Please keep to the lines below from the one with "### I've made" through the one with "As well as on", and restate them word for word, ends included.

------------------------------

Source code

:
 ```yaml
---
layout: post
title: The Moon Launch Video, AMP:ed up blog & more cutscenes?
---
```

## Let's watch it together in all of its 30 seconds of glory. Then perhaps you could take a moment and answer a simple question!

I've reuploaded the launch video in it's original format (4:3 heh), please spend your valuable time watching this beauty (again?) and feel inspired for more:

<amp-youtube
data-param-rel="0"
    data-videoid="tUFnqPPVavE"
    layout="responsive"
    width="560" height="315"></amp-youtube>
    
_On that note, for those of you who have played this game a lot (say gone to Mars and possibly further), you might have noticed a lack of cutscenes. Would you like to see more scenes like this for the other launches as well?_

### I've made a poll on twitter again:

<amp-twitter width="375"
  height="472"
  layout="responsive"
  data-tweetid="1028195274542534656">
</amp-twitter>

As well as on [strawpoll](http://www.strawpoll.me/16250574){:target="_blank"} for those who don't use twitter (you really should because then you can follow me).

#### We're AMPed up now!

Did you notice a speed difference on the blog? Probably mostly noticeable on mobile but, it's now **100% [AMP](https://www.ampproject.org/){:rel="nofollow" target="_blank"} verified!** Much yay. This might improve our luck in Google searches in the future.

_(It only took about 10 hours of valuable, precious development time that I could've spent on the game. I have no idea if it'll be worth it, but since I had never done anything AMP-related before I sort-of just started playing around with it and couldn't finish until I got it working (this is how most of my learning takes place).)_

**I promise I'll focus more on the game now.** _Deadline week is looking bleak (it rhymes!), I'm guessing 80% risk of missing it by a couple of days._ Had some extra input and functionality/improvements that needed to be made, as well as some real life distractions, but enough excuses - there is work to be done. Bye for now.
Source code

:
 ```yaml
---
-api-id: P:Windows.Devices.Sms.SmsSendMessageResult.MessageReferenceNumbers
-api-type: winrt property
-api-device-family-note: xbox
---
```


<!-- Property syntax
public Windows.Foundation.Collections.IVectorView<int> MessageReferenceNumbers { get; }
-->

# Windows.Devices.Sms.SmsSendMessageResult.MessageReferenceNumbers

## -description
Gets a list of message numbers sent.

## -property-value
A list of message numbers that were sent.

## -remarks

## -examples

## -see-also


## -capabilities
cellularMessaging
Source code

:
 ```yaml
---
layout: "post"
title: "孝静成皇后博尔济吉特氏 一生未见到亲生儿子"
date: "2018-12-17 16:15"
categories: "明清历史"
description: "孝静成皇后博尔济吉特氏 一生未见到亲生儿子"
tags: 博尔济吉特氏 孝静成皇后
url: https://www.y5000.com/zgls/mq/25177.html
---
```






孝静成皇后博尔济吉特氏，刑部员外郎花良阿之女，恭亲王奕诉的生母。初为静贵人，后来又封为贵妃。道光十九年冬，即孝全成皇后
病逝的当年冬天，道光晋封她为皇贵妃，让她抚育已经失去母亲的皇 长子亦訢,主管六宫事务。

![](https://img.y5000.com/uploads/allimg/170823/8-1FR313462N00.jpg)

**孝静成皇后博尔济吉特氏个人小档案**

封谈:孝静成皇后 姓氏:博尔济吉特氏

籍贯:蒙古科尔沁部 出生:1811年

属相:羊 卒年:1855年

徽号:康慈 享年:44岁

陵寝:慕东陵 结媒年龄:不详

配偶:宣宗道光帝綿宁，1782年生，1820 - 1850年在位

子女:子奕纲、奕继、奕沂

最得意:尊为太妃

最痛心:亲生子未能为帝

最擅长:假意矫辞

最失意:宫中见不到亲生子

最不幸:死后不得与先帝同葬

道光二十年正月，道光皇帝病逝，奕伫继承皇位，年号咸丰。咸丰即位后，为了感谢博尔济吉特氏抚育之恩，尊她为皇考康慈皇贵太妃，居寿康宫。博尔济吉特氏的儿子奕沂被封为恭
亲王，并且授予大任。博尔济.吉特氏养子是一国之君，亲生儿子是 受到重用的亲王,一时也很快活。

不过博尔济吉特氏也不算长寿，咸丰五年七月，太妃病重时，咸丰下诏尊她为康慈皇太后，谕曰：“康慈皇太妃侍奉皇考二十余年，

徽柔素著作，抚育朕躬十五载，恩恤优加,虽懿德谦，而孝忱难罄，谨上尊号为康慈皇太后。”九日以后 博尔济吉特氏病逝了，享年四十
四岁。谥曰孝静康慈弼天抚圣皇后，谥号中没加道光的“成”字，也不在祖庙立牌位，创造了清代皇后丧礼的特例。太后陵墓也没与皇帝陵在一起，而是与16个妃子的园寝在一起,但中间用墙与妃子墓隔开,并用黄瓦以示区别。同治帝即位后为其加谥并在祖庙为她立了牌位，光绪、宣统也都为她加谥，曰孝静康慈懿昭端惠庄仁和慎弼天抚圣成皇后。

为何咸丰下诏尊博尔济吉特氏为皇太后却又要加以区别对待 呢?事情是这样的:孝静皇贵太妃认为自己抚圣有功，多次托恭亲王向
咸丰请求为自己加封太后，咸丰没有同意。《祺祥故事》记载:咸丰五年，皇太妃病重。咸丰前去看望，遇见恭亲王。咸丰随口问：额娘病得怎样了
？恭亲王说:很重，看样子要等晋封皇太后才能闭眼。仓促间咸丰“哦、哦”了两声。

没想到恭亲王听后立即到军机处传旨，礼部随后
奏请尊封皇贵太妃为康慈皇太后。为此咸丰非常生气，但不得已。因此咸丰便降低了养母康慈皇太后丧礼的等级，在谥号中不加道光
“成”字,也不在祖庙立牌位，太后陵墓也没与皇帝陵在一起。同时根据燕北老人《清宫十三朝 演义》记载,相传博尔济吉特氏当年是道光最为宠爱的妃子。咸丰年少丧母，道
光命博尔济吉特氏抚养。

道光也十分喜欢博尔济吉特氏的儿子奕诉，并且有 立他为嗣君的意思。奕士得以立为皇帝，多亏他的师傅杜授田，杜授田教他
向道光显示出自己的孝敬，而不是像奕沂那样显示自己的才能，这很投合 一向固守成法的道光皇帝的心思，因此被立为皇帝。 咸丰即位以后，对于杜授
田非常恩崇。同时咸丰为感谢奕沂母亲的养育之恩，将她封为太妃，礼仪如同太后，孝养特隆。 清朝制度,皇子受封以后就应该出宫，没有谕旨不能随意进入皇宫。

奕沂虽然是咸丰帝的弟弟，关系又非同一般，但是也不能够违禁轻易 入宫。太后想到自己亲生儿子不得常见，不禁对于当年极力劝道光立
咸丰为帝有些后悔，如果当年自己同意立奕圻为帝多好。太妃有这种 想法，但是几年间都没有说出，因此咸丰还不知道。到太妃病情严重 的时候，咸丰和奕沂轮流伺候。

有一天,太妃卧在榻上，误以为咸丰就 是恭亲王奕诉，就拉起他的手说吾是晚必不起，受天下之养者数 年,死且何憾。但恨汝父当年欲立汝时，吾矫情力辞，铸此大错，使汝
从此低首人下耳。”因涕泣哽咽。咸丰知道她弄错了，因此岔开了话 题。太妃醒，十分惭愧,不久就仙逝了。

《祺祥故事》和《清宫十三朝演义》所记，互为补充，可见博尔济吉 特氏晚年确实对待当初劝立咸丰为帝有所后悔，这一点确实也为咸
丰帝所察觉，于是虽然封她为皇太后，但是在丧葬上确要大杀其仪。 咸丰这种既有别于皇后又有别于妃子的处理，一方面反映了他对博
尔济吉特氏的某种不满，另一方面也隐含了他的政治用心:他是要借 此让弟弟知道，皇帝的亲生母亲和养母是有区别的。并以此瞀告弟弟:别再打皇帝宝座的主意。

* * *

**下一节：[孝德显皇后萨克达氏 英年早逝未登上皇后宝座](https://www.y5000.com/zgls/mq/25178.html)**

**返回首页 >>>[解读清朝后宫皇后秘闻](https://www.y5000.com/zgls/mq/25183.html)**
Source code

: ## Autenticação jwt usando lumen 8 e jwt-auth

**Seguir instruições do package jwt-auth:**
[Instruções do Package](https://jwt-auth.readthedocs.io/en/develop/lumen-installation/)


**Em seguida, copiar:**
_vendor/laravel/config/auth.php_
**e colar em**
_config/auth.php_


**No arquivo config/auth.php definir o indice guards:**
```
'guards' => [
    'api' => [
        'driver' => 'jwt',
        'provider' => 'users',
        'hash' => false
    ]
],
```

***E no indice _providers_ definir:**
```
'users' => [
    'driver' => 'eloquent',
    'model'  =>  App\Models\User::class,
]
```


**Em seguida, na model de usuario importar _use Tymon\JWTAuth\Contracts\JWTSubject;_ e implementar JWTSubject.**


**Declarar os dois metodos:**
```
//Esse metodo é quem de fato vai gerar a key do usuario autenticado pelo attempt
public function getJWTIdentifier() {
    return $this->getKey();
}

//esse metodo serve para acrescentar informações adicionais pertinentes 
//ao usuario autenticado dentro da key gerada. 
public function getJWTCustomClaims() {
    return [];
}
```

------------------------------

- [RESULT]:
### I've made a poll on twitter again:

<amp-twitter width="375"
  height="472"
  layout="responsive"
  data-tweetid="1028195274542534656">
</amp-twitter>

As well as on [strawpoll](http://www.strawpoll.me/16250574){:target="_blank"} for those who don't use twitter (you really should because then you can follow me).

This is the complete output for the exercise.